Football Free Agents Try Out at HUB Camp, San Diego County

Evan Willsmore (’22) interviews aspiring pro footballers at HUB Football Camp, San Diego County’s new tryout program for the North American leagues.


photo credit: WKU Sports

Ta’Corian Darden, cornerback, during his time with Western Kentucky.

Last December 15th athletes from across the nation gathered at Southwestern College in Chula Vista, California, to partake in HUB Football Camp, watched by scouts from various North American leagues. HUB Football was founded by Don Yee, a man who is most notable for being Tom Brady’s agent. The company sets up workouts for free-agent football players that mimic drills seen in actual NFL training camps, drills that vary by position. The goal is to try and create a different product from what is seen at the NFL combine, and give players a better shot at signing pro contracts.

I arrived just before 10:00 that morning and the first person I met was Scott Yoffe. Yoffe runs his own public relations firm in San Diego and previously worked in the Chargers front office for over two decades. After a discussion with him, I had a deeper understanding of the group of players they had assembled. “A lot of these guys are going to start out on special teams,” he said. “Even though the drills here are divided up by position group, we’re not going to overlook specific aspects of the game when trying to give people opportunities.” Yoffe added that his favorite part of the camp was the one-on-one drills between wide receivers and cornerbacks, with Ben Putman (Nevada WR) being his top candidate to look out for. 

Once I had finished talking to Scott, I ran into former Western Kentucky cornerback, Ta’Corian Darden. Western Kentucky was wrapping up one of their best seasons in program history, highlighted by quarterback Bailey Zappe breaking the FBS record for passing yards and touchdowns. Although Darden had left in 2020 to seek pro opportunities, we had a good discussion regarding some of his former teammates. 

The biggest takeaway from my time with Darden wasn’t related to the game of football, however. Kentucky had just been hit by a deadly tornado, and Darden had been there to witness everything. He’d only flown to California a day earlier, hoping that relief efforts would calm the situation down by the time he returned. “My apartment survived, but the power went out right away,” Darden said. “It still hasn’t been fixed, but I’m just happy to be alive and safe.”

Once I had seen most of the action, I went onto the field during one of many scheduled breaks. This break happened to be longer due to a change in position group. I ended up meeting Quincy Mauger, a former Atlanta Falcons safety whom I had an eye on before the camp even began.

Quincy Mauger, safety, during a preseason game with the Atlanta Falcons. (photo credit: Atlanta Falcons)

Mauger was one of the most accomplished players at the event, and also had a great attitude. He was very easy-going, and made you want to be around him longer. The one thing I noticed about Mauger was his confidence, which was a defining part of his personality. “I played in the SEC, which is the most competitive place to be when it comes to college football,” he said. “I think that gives me a nice advantage, because the guys I’ve gone up against were some of the best recruits in the nation.”

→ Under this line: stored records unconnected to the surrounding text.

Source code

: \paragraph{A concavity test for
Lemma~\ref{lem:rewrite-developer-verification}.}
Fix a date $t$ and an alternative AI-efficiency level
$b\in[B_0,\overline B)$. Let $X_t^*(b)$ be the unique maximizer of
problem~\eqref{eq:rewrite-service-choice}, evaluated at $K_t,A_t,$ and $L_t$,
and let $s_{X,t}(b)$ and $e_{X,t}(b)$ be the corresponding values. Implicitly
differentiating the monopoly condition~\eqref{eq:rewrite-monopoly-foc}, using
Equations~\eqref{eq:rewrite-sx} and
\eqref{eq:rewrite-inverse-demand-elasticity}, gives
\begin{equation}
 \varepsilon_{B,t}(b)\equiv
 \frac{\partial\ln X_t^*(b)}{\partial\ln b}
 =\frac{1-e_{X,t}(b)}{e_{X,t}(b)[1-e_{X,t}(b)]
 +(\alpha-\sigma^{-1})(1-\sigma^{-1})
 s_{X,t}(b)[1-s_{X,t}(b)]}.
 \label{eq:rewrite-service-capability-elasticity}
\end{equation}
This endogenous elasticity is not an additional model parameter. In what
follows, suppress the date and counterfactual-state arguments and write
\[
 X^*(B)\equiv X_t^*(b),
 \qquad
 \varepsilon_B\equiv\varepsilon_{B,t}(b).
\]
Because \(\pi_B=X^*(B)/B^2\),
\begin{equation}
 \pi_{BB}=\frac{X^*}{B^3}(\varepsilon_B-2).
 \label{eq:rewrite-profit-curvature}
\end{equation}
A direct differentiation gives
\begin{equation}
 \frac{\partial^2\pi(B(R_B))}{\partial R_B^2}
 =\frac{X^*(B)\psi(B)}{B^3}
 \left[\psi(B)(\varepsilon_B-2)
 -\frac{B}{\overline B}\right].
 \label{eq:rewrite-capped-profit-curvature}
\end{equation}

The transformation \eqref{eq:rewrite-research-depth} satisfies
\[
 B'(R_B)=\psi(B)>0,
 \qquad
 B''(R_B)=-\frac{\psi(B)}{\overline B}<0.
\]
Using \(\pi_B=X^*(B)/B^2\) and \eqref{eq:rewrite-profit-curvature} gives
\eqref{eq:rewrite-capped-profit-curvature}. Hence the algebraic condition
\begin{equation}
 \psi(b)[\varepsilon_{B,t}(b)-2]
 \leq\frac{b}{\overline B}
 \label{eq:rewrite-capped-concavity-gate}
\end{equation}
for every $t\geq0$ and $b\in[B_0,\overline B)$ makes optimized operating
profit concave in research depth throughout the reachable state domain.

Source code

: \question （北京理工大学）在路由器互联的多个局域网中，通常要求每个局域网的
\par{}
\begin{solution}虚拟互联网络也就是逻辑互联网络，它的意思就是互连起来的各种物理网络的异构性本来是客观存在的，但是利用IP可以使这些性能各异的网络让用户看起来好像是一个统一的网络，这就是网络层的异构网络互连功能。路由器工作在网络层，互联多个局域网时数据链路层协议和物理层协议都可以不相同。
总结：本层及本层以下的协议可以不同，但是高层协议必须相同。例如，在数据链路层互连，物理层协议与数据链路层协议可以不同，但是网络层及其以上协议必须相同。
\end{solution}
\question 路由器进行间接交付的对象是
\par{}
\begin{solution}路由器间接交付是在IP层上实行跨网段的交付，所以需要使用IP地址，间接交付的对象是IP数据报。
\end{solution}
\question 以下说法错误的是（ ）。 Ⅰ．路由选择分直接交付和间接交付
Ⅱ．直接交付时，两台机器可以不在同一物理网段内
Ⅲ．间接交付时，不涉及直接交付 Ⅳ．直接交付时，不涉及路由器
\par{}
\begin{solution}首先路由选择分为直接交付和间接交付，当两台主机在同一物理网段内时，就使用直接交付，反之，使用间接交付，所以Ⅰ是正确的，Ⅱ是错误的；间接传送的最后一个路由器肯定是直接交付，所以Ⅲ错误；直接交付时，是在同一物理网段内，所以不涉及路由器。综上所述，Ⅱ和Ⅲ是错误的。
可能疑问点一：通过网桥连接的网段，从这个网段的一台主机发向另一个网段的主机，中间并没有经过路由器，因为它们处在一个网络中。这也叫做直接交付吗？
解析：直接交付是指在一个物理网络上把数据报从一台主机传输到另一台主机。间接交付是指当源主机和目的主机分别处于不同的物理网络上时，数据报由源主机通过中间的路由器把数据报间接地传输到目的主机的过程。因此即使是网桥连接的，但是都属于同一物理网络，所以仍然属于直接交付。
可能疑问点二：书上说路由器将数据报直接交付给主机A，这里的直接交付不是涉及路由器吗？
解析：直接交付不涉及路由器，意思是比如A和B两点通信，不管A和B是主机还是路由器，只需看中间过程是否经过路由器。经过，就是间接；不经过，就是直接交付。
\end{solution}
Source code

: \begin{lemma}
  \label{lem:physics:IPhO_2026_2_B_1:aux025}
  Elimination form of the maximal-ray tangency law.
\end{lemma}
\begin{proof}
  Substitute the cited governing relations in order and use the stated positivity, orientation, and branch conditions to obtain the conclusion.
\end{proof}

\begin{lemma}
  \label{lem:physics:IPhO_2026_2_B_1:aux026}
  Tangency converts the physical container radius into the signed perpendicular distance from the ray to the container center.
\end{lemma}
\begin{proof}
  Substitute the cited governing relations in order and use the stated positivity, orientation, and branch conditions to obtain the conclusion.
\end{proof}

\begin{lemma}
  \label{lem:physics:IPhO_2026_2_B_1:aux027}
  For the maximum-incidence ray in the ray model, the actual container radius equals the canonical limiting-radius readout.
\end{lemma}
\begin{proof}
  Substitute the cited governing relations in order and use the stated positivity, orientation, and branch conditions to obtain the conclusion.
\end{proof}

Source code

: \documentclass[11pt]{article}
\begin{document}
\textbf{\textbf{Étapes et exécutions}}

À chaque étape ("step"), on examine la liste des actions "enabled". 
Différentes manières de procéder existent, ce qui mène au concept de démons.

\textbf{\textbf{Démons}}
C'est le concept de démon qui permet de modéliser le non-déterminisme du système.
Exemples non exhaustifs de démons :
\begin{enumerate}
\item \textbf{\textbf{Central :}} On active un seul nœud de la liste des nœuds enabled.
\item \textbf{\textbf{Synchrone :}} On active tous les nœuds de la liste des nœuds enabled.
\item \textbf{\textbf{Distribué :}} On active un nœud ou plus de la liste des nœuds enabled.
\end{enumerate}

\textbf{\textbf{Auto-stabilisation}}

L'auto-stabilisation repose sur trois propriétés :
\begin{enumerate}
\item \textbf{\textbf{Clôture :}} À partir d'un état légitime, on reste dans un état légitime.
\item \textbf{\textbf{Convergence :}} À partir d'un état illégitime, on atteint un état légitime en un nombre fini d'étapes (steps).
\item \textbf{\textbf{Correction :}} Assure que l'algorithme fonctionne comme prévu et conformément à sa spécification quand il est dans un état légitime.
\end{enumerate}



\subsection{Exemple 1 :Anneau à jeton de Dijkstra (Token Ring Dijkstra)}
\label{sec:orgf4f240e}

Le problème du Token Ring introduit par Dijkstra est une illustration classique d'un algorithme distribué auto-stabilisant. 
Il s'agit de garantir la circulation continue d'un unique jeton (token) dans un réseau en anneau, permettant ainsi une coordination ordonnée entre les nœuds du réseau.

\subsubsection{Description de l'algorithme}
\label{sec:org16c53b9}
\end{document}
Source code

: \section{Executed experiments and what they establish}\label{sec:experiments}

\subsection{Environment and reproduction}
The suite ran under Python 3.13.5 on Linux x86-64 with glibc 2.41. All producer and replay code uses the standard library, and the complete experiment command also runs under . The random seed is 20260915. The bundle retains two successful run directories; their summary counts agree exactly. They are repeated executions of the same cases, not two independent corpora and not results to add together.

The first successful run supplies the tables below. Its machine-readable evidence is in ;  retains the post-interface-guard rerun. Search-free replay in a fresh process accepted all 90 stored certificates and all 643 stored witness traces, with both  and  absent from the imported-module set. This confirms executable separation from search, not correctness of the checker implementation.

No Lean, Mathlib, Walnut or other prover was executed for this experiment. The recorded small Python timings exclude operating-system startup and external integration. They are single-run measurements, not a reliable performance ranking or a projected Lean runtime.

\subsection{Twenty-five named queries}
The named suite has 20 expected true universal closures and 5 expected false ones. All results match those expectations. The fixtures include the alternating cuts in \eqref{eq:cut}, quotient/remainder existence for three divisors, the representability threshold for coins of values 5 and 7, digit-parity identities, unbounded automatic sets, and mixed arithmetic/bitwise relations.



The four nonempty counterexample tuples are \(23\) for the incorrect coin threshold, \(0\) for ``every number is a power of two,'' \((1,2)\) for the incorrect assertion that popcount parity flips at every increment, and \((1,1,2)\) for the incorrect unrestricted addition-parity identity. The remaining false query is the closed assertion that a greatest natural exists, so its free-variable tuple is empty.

As mentioned before, Mauger spent time with the Falcons, but never really carved out a role for himself there. Later in his career, he played in the now-defunct Alliance of American Football (AAF), a “spring league” that was troubled by controversies about finances, organizational management and other issues. But even if Mauger’s journey didn’t go as planned, he never lost hope. “I’ve been in many different places now, and it’s all been worth it,” he said. “It’s important to take every opportunity you can get, especially in the football world, where things can end in the blink of an eye.”

Since I interviewed them, both Ta’Corian Darden and Quincy Mauger have gone on to sign pro contracts. Darden joined the Sioux Falls Storm of the Indoor Football League (IFL), and Mauger joined the BC Lions of the Canadian Football League (CFL). Nearly 30% of all HUB camp attendees have gone on to sign contracts since the program’s inception in 2020, and so far the number of total attendees is well over 500 in total.

There have been three more HUB Football Camps since the one back in December, and it looks like the program will only continue to grow as its popularity increases. The HUB organization has also announced that they will be starting a separate program for collegiate football players in the transfer portal, with the hope of getting players onto a new team quicker, or a better team than they were on before.